Es un hecho sorprendente que se ve nítidamente con la vida del padre Pío. El santo recibe los sufrimientos debidos por los pecados ajenos. Él los soporta y Dios se los evita a quien justamente debía padecerlos. En la economía de la salvación muchas veces esos sufrimientos son queridos por Dios como medio para la conversión. Lo dice santo Tomás de Aquino, cómo cuando Dios ve que de ningún modo el alma escucha sus llamadas, se sirve de enfermedades, sufrimientos, fracasos, catástrofes, para que por tales medios, el alma se vuelva a su Creador. Pero el padre Pío rompía esa cadena. Tomando el santo el sufrimiento, se lo evitaba al culpable: “Sí se trata de castigar a los hombres, ¡castígame a mí!”. La expresión paulina de “completo en mí lo que queda de la Pasión de Cristo” adquiere un nuevo sentido, porque el santo completa en él lo que tocaría a muchos otros, evitándoselo.
Cuando esos 144 teólogos alemanes han elevado su carta “crítica” con el sacerdocio tradicional, no piden algo baladí, quieren evitar santos. Esto quieren: el sacerdote casado, el sacerdote mujer, el sacerdote a la carta de una sociedad incapaz del heroísmo. Pero justo por esa incapacidad del heroísmo es más necesario el santo, porque deberá cargar él con los heroísmos que los demás no cargamos. El santo evita el castigo de Dios, lo detiene, porque lo sufre en sí mismo. Y sufriéndolo en su carne, en su espíritu, alcanza la Misericordia de Dios para los hombres.

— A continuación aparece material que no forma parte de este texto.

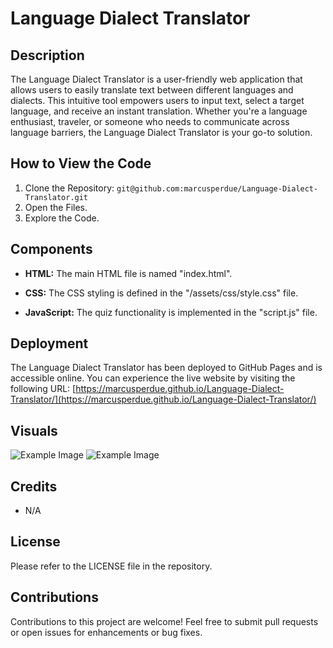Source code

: # Language Dialect Translator

## Description
The Language Dialect Translator is a user-friendly web application that allows users to easily translate text between different languages and dialects. This intuitive tool empowers users to input text, select a target language, and receive an instant translation. Whether you're a language enthusiast, traveler, or someone who needs to communicate across language barriers, the Language Dialect Translator is your go-to solution.


## How to View the Code

1. Clone the Repository:  `git@github.com:marcusperdue/Language-Dialect-Translator.git`
2. Open the Files.
3. Explore the Code.

## Components

- **HTML:** The main HTML file is named "index.html".

- **CSS:** The CSS styling is defined in the "/assets/css/style.css" file.

- **JavaScript:** The quiz functionality is implemented in the "script.js" file.

## Deployment

The Language Dialect Translator has been deployed to GitHub Pages and is accessible online. You can experience the live website by visiting the following URL: [https://marcusperdue.github.io/Language-Dialect-Translator/](https://marcusperdue.github.io/Language-Dialect-Translator/)

## Visuals

![Example Image](/assets/images/eng.png)
![Example Image](/assets/images/span.png)


## Credits

- N/A

## License

Please refer to the LICENSE file in the repository.

## Contributions

Contributions to this project are welcome! Feel free to submit pull requests or open issues for enhancements or bug fixes.

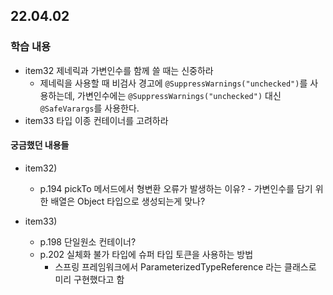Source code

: ## 22.04.02

### 학습 내용
- item32 제네릭과 가변인수를 함께 쓸 때는 신중하라
    - 제네릭을 사용할 때 비검사 경고에 `@SuppressWarnings("unchecked")`를 사용하는데, 가변인수에는 `@SuppressWarnings("unchecked")` 대신 `@SafeVarargs`를 사용한다.
- item33 타입 이종 컨테이너를 고려하라

#### 궁금했던 내용들
- item32)
    - p.194 pickTo 메서드에서 형변환 오류가 발생하는 이유? - 가변인수를 담기 위한 배열은 Object 타입으로 생성되는게 맞나?

- item33)
    - p.198 단일원소 컨테이너?
    - p.202 실체화 불가 타입에 슈퍼 타입 토큰을 사용하는 방법
        - 스프링 프레임워크에서 ParameterizedTypeReference 라는 클래스로 미리 구현했다고 함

Da la impresión de que los pasos dados por tantos críticos con la Iglesia (de dentro y de fuera) pretenden establecer “la institucionalización del bienestar de vida” en la Iglesia, la formalización de lo “posible”, no de lo mejor. Es un paso sencillo que logra evitar el encaminamiento del santo. Pero, sin un santo que soporte sobre sí los pecados del mundo, ¿quién detendrá los frutos de nuestros actos?, ¿quién asumirá sobre sí el mal debido dando una nueva oportunidad al culpable?

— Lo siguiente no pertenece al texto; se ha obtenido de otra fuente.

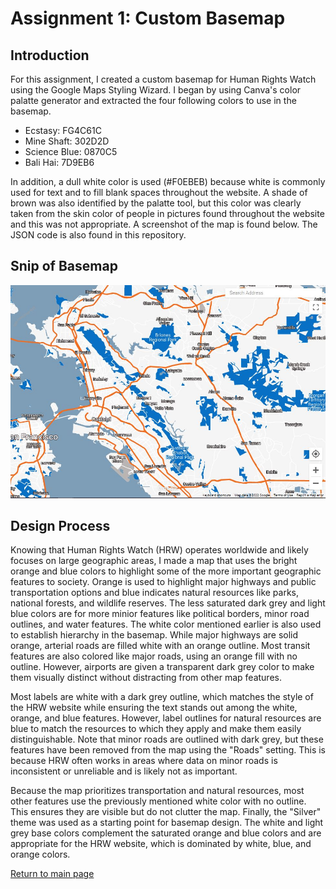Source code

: # Assignment 1: Custom Basemap

## Introduction

For this assignment, I created a custom basemap for Human Rights Watch using the Google Maps Styling Wizard. I began by using Canva's color palatte generator and extracted the four following colors to use in the basemap. 
- Ecstasy: FG4C61C
- Mine Shaft: 302D2D
- Science Blue: 0870C5
- Bali Hai: 7D9EB6

In addition, a dull white color is used (#F0EBEB) because white is commonly used for text and to fill blank spaces throughout the website. A shade of brown was also identified by the palatte tool, but this color was clearly taken from the skin color of people in pictures found throughout the website and this was not appropriate. A screenshot of the map is found below. The JSON code is also found in this repository. 

## Snip of Basemap

![HWR Map Snip](https://github.com/serganttinkers/AdvancedGIS/blob/main/HRW%20Map%20Snip.JPG?raw=true)

## Design Process

Knowing that Human Rights Watch (HRW) operates worldwide and likely focuses on large geographic areas, I made a map that uses the bright orange and blue colors to highlight some of the more important geographic features to society. Orange is used to highlight major highways and public transportation options and blue indicates natural resources like parks, national forests, and wildlife reserves. The less saturated dark grey and light blue colors are for more minior features like political borders, minor road outlines, and water features. The white color mentioned earlier is also used to establish hierarchy in the basemap. While major highways are solid orange, arterial roads are filled white with an orange outline. Most transit features are also colored like major roads, using an orange fill with no outline. However, airports are given a transparent dark grey color to make them visually distinct without distracting from other map features. 

Most labels are white with a dark grey outline, which matches the style of the HRW website while ensuring the text stands out among the white, orange, and blue features. However, label outlines for natural resources are blue to match the resources to which they apply and make them easily distinguishable. Note that minor roads are outlined with dark grey, but these features have been removed from the map using the "Roads" setting. This is because HRW often works in areas where data on minor roads is inconsistent or unreliable and is likely not as important. 

Because the map prioritizes transportation and natural resources, most other features use the previously mentioned white color with no outline. This ensures they are visible but do not clutter the map. Finally, the "Silver" theme was used as a starting point for basemap design. The white and light grey base colors complement the saturated orange and blue colors and are appropriate for the HRW website, which is dominated by white, blue, and orange colors. 

[Return to main page](https://serganttinkers.github.io/AdvancedGIS/)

Esa carta de los tales 144 teólogos trata de minar, positivamente, la última fortaleza de la Iglesia: la santidad. Por ello no entiendo el argumentario “pragmático” en defensa del celibato sacerdotal que se está escuchando últimamente. No hay razones prácticas para su mantenimiento. Dicen que con familia perderían su “disponibilidad” por las necesidades familiares. Pero con familia bien que podría haber más candidatos dispuestos al sacerdocio para cubrir esas “necesidades”. No, la razón es más poderosa: el celibato ha hecho un gran bien al mundo porque ha sido camino de santidad. Y en la santidad, el hombre se ha visto libre de males porque otro, el santo, los cargaba sobre sí, y abría el cauce de la admirable misericordia de lo Alto. Cuanto más perverso es el mundo más necesario es el santo, de lo contrario el cúmulo de pecados que arrastra desde el pasado acabará rompiendo los diques que evitan su derramamiento.
“Haré más ruido muerto que vivo”, decía el padre Pío. También lo decía santa Teresita. Es un consuelo. Aunque las estructuras del mundo traten de evitar la vía rápida por la que vuela el santo, tenemos intercesores poderosos en el Cielo, que rompen esas cadenas del infierno, del sufrimiento, del mal en una palabra, aún actualmente.